| TASK DIRECTIONS |
Only one stretch of the data below is needed. Output the lines from the one with "so the neural" up to and including the one with "as subfolders of", exactly as they stand.

Saved entries:
◇ ◇ ◇ ◇

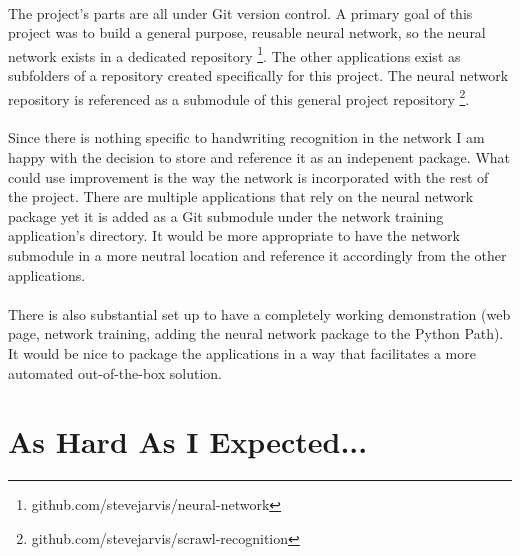 \documentclass{article}
\begin{document}
    \paragraph{}The project's parts are all under Git version control. A primary 
    goal of this project was to build a general purpose, reusable neural network, 
    so the neural network exists in a dedicated repository
    \footnote{github.com/stevejarvis/neural-network}. The other applications exist
    as subfolders of a repository created specifically for this project. The
    neural network repository is referenced as a submodule of this general 
    project repository
    \footnote{github.com/stevejarvis/scrawl-recognition}.

    \paragraph{}Since there is nothing specific to handwriting recognition in the
    network I am happy with the decision to store and reference it as an 
    indepenent package. What could use improvement is the way the network is 
    incorporated with the rest of the project. There are multiple applications 
    that rely on the neural network package yet it is added as a Git submodule 
    under the network training application's directory. It would be more 
    appropriate to have the network submodule in a more neutral location and
    reference it accordingly from the other applications. 
    
    \paragraph{}There is also substantial set up to have a completely working
    demonstration (web page, network training, adding the neural network package
    to the Python Path). It would be nice to package the applications in a way 
    that facilitates a more automated out-of-the-box solution.

\section{As Hard As I Expected...}
\end{document}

◇ ◇ ◇ ◇

| RESPONSE BOX |
    so the neural network exists in a dedicated repository
    \footnote{github.com/stevejarvis/neural-network}. The other applications exist
    as subfolders of a repository created specifically for this project. The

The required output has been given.